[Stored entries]
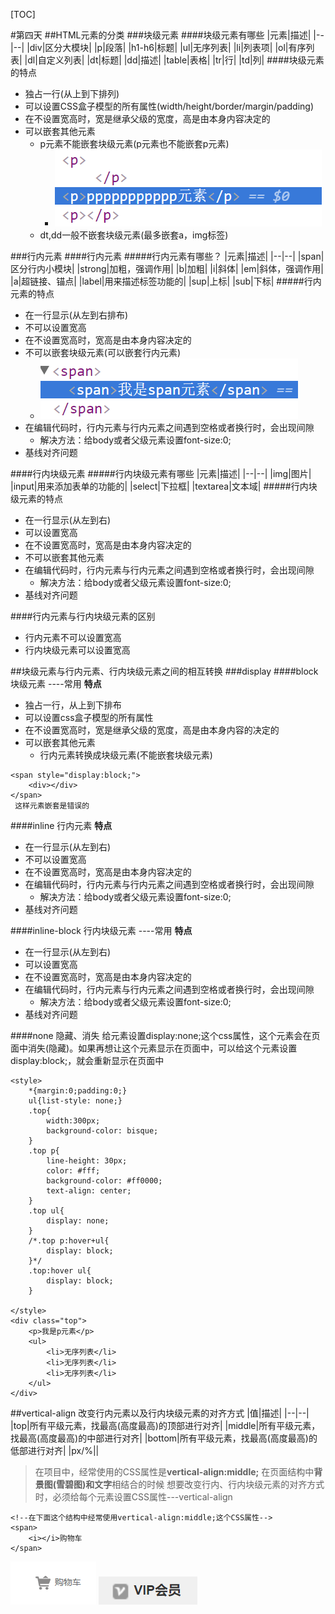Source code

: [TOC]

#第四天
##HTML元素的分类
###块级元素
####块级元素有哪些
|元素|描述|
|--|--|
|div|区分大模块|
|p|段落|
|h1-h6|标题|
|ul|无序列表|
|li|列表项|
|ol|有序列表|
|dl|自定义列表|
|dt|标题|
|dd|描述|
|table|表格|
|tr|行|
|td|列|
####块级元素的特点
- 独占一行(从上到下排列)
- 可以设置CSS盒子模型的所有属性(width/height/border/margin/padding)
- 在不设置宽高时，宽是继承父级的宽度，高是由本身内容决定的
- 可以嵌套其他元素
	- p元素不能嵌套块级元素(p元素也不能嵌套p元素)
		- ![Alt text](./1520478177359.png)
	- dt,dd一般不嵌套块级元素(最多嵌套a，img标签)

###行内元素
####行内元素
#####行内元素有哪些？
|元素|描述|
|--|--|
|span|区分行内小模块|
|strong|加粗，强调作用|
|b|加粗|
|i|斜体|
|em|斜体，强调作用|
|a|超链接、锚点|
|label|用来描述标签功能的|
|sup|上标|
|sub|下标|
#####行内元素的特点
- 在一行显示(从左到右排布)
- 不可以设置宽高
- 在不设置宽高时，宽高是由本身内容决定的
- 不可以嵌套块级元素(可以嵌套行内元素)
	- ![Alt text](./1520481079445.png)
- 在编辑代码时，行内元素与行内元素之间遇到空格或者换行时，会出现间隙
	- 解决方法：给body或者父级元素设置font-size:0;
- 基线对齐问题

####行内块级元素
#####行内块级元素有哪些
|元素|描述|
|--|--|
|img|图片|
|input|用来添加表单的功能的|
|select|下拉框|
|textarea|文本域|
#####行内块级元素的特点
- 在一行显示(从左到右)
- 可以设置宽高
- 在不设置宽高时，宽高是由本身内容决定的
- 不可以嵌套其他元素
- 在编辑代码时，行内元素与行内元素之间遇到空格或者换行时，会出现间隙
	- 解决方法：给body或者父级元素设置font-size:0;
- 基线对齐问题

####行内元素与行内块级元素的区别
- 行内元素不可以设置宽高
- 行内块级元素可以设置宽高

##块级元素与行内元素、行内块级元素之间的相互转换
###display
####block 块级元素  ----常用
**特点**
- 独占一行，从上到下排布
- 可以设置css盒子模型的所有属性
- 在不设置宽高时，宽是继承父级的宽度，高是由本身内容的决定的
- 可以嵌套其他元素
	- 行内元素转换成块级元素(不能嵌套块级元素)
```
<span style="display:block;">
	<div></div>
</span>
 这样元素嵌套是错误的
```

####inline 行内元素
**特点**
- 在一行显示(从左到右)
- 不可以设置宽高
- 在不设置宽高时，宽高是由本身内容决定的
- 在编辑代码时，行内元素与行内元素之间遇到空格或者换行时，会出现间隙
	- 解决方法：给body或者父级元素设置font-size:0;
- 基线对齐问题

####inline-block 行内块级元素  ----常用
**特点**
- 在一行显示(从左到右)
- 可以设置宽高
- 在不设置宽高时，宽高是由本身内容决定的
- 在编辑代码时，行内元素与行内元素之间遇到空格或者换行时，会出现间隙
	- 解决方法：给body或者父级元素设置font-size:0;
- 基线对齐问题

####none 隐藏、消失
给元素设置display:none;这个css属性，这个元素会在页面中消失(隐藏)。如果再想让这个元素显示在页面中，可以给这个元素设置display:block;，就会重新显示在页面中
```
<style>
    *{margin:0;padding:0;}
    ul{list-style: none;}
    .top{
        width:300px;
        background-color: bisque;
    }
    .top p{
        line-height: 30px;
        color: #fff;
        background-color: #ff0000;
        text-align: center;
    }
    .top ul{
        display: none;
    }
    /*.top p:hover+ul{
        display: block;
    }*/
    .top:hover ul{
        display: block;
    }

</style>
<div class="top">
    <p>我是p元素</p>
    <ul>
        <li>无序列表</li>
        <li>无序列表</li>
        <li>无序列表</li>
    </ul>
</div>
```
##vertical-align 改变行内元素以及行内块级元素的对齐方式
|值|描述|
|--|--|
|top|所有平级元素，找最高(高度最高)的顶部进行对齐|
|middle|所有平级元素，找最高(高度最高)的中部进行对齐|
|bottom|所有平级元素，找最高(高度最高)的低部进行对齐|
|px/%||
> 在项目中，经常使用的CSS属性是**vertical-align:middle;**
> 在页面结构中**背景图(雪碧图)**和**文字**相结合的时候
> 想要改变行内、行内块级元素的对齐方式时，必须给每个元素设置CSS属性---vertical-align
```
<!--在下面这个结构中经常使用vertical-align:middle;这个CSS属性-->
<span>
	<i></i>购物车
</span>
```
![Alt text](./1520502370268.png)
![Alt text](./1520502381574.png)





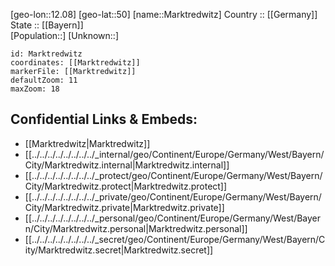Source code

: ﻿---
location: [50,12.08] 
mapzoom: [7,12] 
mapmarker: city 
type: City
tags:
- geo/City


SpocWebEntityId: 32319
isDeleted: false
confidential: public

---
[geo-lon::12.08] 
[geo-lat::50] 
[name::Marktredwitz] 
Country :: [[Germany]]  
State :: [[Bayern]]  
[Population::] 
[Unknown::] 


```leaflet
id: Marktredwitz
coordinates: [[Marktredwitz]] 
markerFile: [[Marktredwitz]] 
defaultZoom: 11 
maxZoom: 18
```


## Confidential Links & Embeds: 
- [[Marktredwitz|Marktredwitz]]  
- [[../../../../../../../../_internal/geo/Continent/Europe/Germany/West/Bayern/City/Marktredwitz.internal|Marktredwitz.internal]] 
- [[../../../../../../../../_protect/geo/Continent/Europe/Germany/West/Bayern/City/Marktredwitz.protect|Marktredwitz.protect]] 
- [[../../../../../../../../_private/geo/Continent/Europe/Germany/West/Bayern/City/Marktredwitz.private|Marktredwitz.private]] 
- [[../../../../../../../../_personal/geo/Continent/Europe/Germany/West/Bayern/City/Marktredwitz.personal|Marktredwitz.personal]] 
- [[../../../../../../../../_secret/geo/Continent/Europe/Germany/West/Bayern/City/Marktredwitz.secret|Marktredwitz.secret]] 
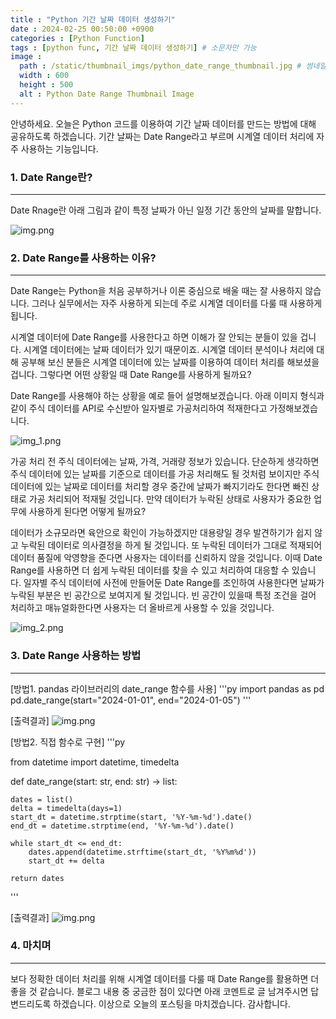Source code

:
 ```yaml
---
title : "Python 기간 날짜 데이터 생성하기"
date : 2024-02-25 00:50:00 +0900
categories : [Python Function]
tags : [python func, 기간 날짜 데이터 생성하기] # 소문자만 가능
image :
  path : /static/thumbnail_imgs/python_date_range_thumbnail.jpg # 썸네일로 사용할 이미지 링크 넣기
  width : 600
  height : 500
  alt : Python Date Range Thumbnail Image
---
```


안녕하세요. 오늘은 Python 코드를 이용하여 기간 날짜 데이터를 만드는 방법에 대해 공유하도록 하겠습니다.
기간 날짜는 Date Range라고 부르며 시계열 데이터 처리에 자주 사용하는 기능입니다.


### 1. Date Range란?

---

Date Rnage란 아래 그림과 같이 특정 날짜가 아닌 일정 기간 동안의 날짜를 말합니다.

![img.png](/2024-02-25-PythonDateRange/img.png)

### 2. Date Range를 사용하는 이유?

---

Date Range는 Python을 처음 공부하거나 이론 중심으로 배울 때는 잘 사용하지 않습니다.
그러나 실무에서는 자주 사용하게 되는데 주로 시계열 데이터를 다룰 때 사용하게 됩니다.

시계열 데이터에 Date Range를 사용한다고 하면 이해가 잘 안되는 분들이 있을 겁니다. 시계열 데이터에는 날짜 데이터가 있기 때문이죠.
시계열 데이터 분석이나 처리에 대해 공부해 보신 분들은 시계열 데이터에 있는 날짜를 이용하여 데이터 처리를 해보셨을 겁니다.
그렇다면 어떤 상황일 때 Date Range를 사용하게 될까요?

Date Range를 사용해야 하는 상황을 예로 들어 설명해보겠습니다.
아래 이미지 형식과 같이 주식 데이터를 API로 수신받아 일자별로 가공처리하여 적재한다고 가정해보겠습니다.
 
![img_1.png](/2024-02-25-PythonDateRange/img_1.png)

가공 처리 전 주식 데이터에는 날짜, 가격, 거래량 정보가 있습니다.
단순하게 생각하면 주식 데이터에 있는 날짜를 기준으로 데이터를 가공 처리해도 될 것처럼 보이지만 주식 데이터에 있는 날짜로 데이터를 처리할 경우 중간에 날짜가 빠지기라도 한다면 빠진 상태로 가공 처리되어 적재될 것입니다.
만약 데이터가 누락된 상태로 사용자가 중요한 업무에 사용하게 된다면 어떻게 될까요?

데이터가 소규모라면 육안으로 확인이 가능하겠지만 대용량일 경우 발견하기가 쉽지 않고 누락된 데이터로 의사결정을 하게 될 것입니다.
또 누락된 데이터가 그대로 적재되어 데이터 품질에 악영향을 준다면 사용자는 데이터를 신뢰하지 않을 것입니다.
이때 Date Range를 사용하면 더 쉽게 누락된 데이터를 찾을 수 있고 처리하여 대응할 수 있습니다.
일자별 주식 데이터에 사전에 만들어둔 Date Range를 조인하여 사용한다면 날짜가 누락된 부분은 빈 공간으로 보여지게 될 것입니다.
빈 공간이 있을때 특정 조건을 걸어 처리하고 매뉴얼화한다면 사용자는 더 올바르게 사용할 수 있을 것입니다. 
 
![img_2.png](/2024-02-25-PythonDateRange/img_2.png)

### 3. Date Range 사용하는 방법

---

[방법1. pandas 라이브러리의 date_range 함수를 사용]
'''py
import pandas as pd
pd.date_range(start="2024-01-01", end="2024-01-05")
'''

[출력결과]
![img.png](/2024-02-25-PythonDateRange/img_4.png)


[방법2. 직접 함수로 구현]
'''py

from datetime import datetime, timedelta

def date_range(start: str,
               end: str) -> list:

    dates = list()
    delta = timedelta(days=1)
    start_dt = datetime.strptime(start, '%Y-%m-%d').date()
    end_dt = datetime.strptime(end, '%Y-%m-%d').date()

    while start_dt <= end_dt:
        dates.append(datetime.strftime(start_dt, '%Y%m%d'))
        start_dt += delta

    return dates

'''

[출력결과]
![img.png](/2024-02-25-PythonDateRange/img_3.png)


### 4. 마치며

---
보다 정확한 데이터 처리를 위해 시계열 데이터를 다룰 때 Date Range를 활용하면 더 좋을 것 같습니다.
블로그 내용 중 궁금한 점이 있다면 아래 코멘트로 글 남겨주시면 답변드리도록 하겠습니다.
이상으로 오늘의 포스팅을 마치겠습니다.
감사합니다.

### Exercise prompt
Report each line in the entries where the string "middle" occurs.

### Task answer
|middle|所有平级元素，找最高(高度最高)的中部进行对齐|
> 在项目中，经常使用的CSS属性是**vertical-align:middle;**
<!--在下面这个结构中经常使用vertical-align:middle;这个CSS属性-->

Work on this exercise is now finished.